Work instructions> Please restate, word for word, the lines below that begin at the one with "- Interruption, talk-making, humor, etc., can" and end at the one with "- Sound class: [EVIL". Leave out all other lines.

(Entries shown Opens)

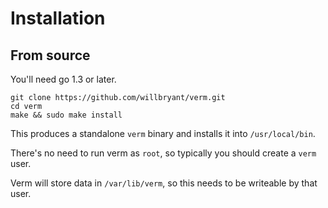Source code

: Installation
============

From source
-----------

You'll need go 1.3 or later.

```
git clone https://github.com/willbryant/verm.git
cd verm
make && sudo make install
```

This produces a standalone `verm` binary and installs it into `/usr/local/bin`.

There's no need to run verm as `root`, so typically you should create a `verm` user.

Verm will store data in `/var/lib/verm`, so this needs to be writeable by that user.
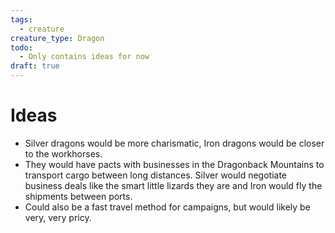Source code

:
 ```yaml
---
tags:
  - creature
creature_type: Dragon
todo:
  - Only contains ideas for now
draft: true
---
```

# Ideas
- Silver dragons would be more charismatic, Iron dragons would be closer to the workhorses.
- They would have pacts with businesses in the Dragonback Mountains to transport cargo between long distances. Silver would negotiate business deals like the smart little lizards they are and Iron would fly the shipments between ports.
- Could also be a fast travel method for campaigns, but would likely be very, very pricy.
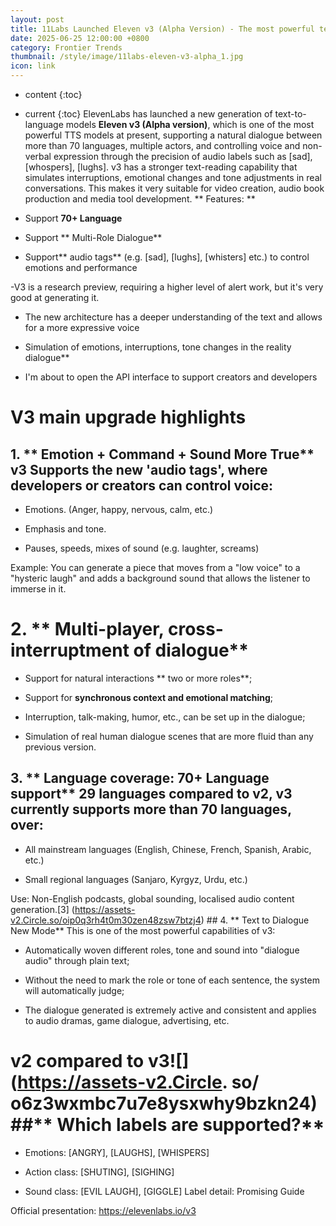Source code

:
 ```yaml
---
layout: post
title: 11Labs Launched Eleven v3 (Alpha Version) - The most powerful text-to-speech model ever: "Not only speak, but act."
date: 2025-06-25 12:00:00 +0800
category: Frontier Trends
thumbnail: /style/image/11labs-eleven-v3-alpha_1.jpg
icon: link
---
```

* content
{:toc}

* current {:toc} ElevenLabs has launched a new generation of text-to-language models **Eleven v3 (Alpha version)**, which is one of the most powerful TTS models at present, supporting a natural dialogue between more than 70 languages, multiple actors, and controlling voice and non-verbal expression through the precision of audio labels such as [sad], [whospers], [lughs]. v3 has a stronger text-reading capability that simulates interruptions, emotional changes and tone adjustments in real conversations. This makes it very suitable for video creation, audio book production and media tool development. ** Features: **

- Support **70+ Language**

- Support ** Multi-Role Dialogue**

- Support** audio tags** (e.g. [sad], [lughs], [whisters] etc.) to control emotions and performance

-V3 is a research preview, requiring a higher level of alert work, but it's very good at generating it.

- The new architecture has a deeper understanding of the text and allows for a more expressive voice

- Simulation of emotions, interruptions, tone changes in the reality dialogue**

- I'm about to open the API interface to support creators and developers

#  V3 main upgrade highlights

## 1. ** Emotion + Command + Sound  More True** v3 Supports the new '**audio tags'**, where developers or creators can control voice:

- Emotions. (Anger, happy, nervous, calm, etc.)

- Emphasis and tone.

- Pauses, speeds, mixes of sound (e.g. laughter, screams)

Example: You can generate a piece that moves from a "low voice" to a "hysteric laugh" and adds a background sound that allows the listener to immerse in it.

# 2. ** Multi-player, cross-interruptment of dialogue**

- Support for natural interactions ** two or more roles**;

- Support for **synchronous context and emotional matching**;

- Interruption, talk-making, humor, etc., can be set up in the dialogue;

- Simulation of real human dialogue scenes that are more fluid than any previous version.

## 3. ** Language coverage: 70+ Language support** 29 languages compared to v2, **v3 currently supports more than 70 languages**, over:

- All mainstream languages (English, Chinese, French, Spanish, Arabic, etc.)

- Small regional languages (Sanjaro, Kyrgyz, Urdu, etc.)

Use: Non-English podcasts, global sounding, localised audio content generation.[3] (https://assets-v2.Circle.so/oip0q3rh4t0m30zen48zsw7btzj4) ## 4. ** Text to Dialogue New Mode** This is one of the most powerful capabilities of v3:

- Automatically woven different roles, tone and sound into "dialogue audio" through plain text;

- Without the need to mark the role or tone of each sentence, the system will automatically judge;

- The dialogue generated is extremely active and consistent and applies to audio dramas, game dialogue, advertising, etc.

# v2 compared to v3![] (https://assets-v2.Circle. so/ o6z3wxmbc7u7e8ysxwhy9bzkn24) ##** Which labels are supported?**

- Emotions: [ANGRY], [LAUGHS], [WHISPERS]

- Action class: [SHUTING], [SIGHING]

- Sound class: [EVIL LAUGH], [GIGGLE] Label detail: Promising Guide

Official presentation: https://elevenlabs.io/v3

(Entries shown Closes)

Response to the exercise>
- Interruption, talk-making, humor, etc., can be set up in the dialogue;

- Simulation of real human dialogue scenes that are more fluid than any previous version.

## 3. ** Language coverage: 70+ Language support** 29 languages compared to v2, **v3 currently supports more than 70 languages**, over:

- All mainstream languages (English, Chinese, French, Spanish, Arabic, etc.)

- Small regional languages (Sanjaro, Kyrgyz, Urdu, etc.)

Use: Non-English podcasts, global sounding, localised audio content generation.[3] (https://assets-v2.Circle.so/oip0q3rh4t0m30zen48zsw7btzj4) ## 4. ** Text to Dialogue New Mode** This is one of the most powerful capabilities of v3:

- Automatically woven different roles, tone and sound into "dialogue audio" through plain text;

- Without the need to mark the role or tone of each sentence, the system will automatically judge;

- The dialogue generated is extremely active and consistent and applies to audio dramas, game dialogue, advertising, etc.

# v2 compared to v3![] (https://assets-v2.Circle. so/ o6z3wxmbc7u7e8ysxwhy9bzkn24) ##** Which labels are supported?**

- Emotions: [ANGRY], [LAUGHS], [WHISPERS]

- Action class: [SHUTING], [SIGHING]

- Sound class: [EVIL LAUGH], [GIGGLE] Label detail: Promising Guide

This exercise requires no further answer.